Christopher Hatton and Malvolio: Part Two of Reason 68 Why the Earl of Oxford was “Shakespeare”

“’I may command where I adore,’’’ Malvolio reads in a fabricated letter in Twelfth Night, assuming it’s addressed to him by the rich countess Olivia, whom he slavishly serves as both steward and hopeful lover.

“Why,” he exclaims, “she may command me: I serve her; she is my lady.”  The self-infatuated steward glances at what appears to be a coded name in the letter and says, “If I could make that resemble something in me!  Softly, ‘M.O.A.I.’… M – Malvolio.  M. – Why, that begins my name…”

Christopher Hatton      1540-1591

Christopher Hatton
1540-1591

“‘’In my stars I am above thee, but be not afraid of greatness,’” Malvolio reads aloud.  “’Some are born great, some achieve greatness, and some have greatness thrust upon ‘em …’”
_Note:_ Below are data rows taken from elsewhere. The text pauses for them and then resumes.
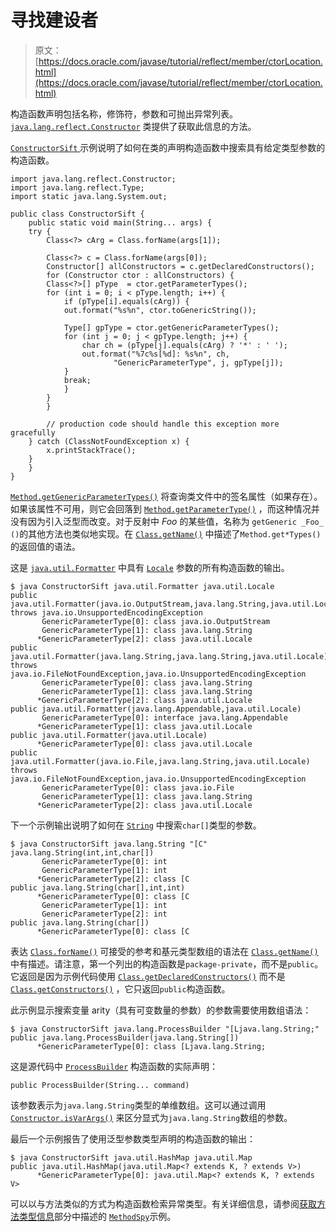 # 寻找建设者

> 原文： [https://docs.oracle.com/javase/tutorial/reflect/member/ctorLocation.html](https://docs.oracle.com/javase/tutorial/reflect/member/ctorLocation.html)

构造函数声明包括名称，修饰符，参数和可抛出异常列表。 [`java.lang.reflect.Constructor`](https://docs.oracle.com/javase/8/docs/api/java/lang/reflect/Constructor.html) 类提供了获取此信息的方法。

[``ConstructorSift`` ](example/ConstructorSift.java)示例说明了如何在类的声明构造函数中搜索具有给定类型参数的构造函数。

```
import java.lang.reflect.Constructor;
import java.lang.reflect.Type;
import static java.lang.System.out;

public class ConstructorSift {
    public static void main(String... args) {
	try {
	    Class<?> cArg = Class.forName(args[1]);

	    Class<?> c = Class.forName(args[0]);
	    Constructor[] allConstructors = c.getDeclaredConstructors();
	    for (Constructor ctor : allConstructors) {
		Class<?>[] pType  = ctor.getParameterTypes();
		for (int i = 0; i < pType.length; i++) {
		    if (pType[i].equals(cArg)) {
			out.format("%s%n", ctor.toGenericString());

			Type[] gpType = ctor.getGenericParameterTypes();
			for (int j = 0; j < gpType.length; j++) {
			    char ch = (pType[j].equals(cArg) ? '*' : ' ');
			    out.format("%7c%s[%d]: %s%n", ch,
				       "GenericParameterType", j, gpType[j]);
			}
			break;
		    }
		}
	    }

        // production code should handle this exception more gracefully
	} catch (ClassNotFoundException x) {
	    x.printStackTrace();
	}
    }
}

```

[`Method.getGenericParameterTypes()`](https://docs.oracle.com/javase/8/docs/api/java/lang/reflect/Method.html#getGenericParameterTypes--) 将查询类文件中的签名属性（如果存在）。如果该属性不可用，则它会回落到 [`Method.getParameterType()`](https://docs.oracle.com/javase/8/docs/api/java/lang/reflect/Method.html#getParameterType--) ，而这种情况并没有因为引入泛型而改变。对于反射中 _Foo_ 的某些值，名称为 `getGeneric _Foo_ ()`的其他方法也类似地实现。在 [`Class.getName()`](https://docs.oracle.com/javase/8/docs/api/java/lang/Class.html#getName--) 中描述了`Method.get*Types()`的返回值的语法。

这是 [`java.util.Formatter`](https://docs.oracle.com/javase/8/docs/api/java/util/Formatter.html) 中具有 [`Locale`](https://docs.oracle.com/javase/8/docs/api/java/util/Locale.html) 参数的所有构造函数的输出。

```
$ java ConstructorSift java.util.Formatter java.util.Locale
public
java.util.Formatter(java.io.OutputStream,java.lang.String,java.util.Locale)
throws java.io.UnsupportedEncodingException
       GenericParameterType[0]: class java.io.OutputStream
       GenericParameterType[1]: class java.lang.String
      *GenericParameterType[2]: class java.util.Locale
public java.util.Formatter(java.lang.String,java.lang.String,java.util.Locale)
throws java.io.FileNotFoundException,java.io.UnsupportedEncodingException
       GenericParameterType[0]: class java.lang.String
       GenericParameterType[1]: class java.lang.String
      *GenericParameterType[2]: class java.util.Locale
public java.util.Formatter(java.lang.Appendable,java.util.Locale)
       GenericParameterType[0]: interface java.lang.Appendable
      *GenericParameterType[1]: class java.util.Locale
public java.util.Formatter(java.util.Locale)
      *GenericParameterType[0]: class java.util.Locale
public java.util.Formatter(java.io.File,java.lang.String,java.util.Locale)
throws java.io.FileNotFoundException,java.io.UnsupportedEncodingException
       GenericParameterType[0]: class java.io.File
       GenericParameterType[1]: class java.lang.String
      *GenericParameterType[2]: class java.util.Locale

```

下一个示例输出说明了如何在 [`String`](https://docs.oracle.com/javase/8/docs/api/java/lang/String.html) 中搜索`char[]`类型的参数。

```
$ java ConstructorSift java.lang.String "[C"
java.lang.String(int,int,char[])
       GenericParameterType[0]: int
       GenericParameterType[1]: int
      *GenericParameterType[2]: class [C
public java.lang.String(char[],int,int)
      *GenericParameterType[0]: class [C
       GenericParameterType[1]: int
       GenericParameterType[2]: int
public java.lang.String(char[])
      *GenericParameterType[0]: class [C

```

表达 [`Class.forName()`](https://docs.oracle.com/javase/8/docs/api/java/lang/Class.html#forName-java.lang.String-) 可接受的参考和基元类型数组的语法在 [`Class.getName()`](https://docs.oracle.com/javase/8/docs/api/java/lang/Class.html#getName--) 中有描述。请注意，第一个列出的构造函数是`package-private`，而不是`public`。它返回是因为示例代码使用 [`Class.getDeclaredConstructors()`](https://docs.oracle.com/javase/8/docs/api/java/lang/Class.html#getDeclaredConstructors--) 而不是 [`Class.getConstructors()`](https://docs.oracle.com/javase/8/docs/api/java/lang/Class.html#getConstructors--) ，它只返回`public`构造函数。

此示例显示搜索变量 arity（具有可变数量的参数）的参数需要使用数组语法：

```
$ java ConstructorSift java.lang.ProcessBuilder "[Ljava.lang.String;"
public java.lang.ProcessBuilder(java.lang.String[])
      *GenericParameterType[0]: class [Ljava.lang.String;

```

这是源代码中 [`ProcessBuilder`](https://docs.oracle.com/javase/8/docs/api/java/lang/ProcessBuilder.html#ProcessBuilder-java.lang.String...-) 构造函数的实际声明：

```
public ProcessBuilder(String... command)

```

该参数表示为`java.lang.String`类型的单维数组。这可以通过调用 [`Constructor.isVarArgs()`](https://docs.oracle.com/javase/8/docs/api/java/lang/reflect/Constructor.html#isVarArgs--) 来区分显式为`java.lang.String`数组的参数。

最后一个示例报告了使用泛型参数类型声明的构造函数的输出：

```
$ java ConstructorSift java.util.HashMap java.util.Map
public java.util.HashMap(java.util.Map<? extends K, ? extends V>)
      *GenericParameterType[0]: java.util.Map<? extends K, ? extends V>

```

可以以与方法类似的方式为构造函数检索异常类型。有关详细信息，请参阅[获取方法类型信息](methodType.html)部分中描述的 [``MethodSpy``](example/MethodSpy.java)示例。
The letter is signed “The Fortunate Unhappy” – echoing the Latin pen name Fortunatus Infoelix used by Sir Christopher Hatton, whom Queen Elizabeth made Captain of the Bodyguard in 1572.  At thirty-two, tall and handsome, Hatton had attracted the Queen with his dancing.  His ambition to become her lover may well have been realized, for a time; now his path was being blocked by twenty-two-year-old Edward de Vere, seventeenth Earl of Oxford, also a superb dancer, as well as a victor of the tilt, a gifted poet and musician, a scholar and madcap earl who could not help but make fun of the competitive climbers at the royal court.

“There is no man of life and agility in every respect in Court but the Earl of Oxford,” George Delves had written to the Earl of Rutland on June 24, 1571; and Gilbert Talbot would write to his father the Earl of Shrewsbury from Court on May 11, 1573, “My Lord of Oxford is lately grown into great credit, for the Queen’s Majesty delighteth more in his personage and his dancing and valiantness than any other … If it were not for his fickle head, he would pass any of them shortly.”

In the previous October the courtier and poet Edward Dyer wrote to Hatton with advice about competing for the Queen’s most intimate favors against “my Lord Ctm” – all but certainly referring to Oxford with an abbreviation of his title “Lord Great Chamberlain” of England.  Dyer’s letter to Hatton must stand as a gross example of the cynical maneuverings of men at Court seeking Her Majesty’s favor:

“First of all,” Dyer tells Hatton, “you must consider with whom you have to deal, and, what we be towards her; who though she do descend very much in her sex as a woman, yet we may not forget her place, and the nature of it as our Sovereign … But the best and soundest way in mine opinion is “to put on another mind; to use your suits towards her Majesty in words, behavior and deeds; to acknowledge your duty, declaring the reverence which in heart you bear, and never seem deeply to condemn her frailties, but rather joyfully to commend such things as should be in her, as though they were in her indeed; hating my Lord Ctm in the Queen’s understanding for affection’s sake, and blaming him openly for seeking the Queen’s favour.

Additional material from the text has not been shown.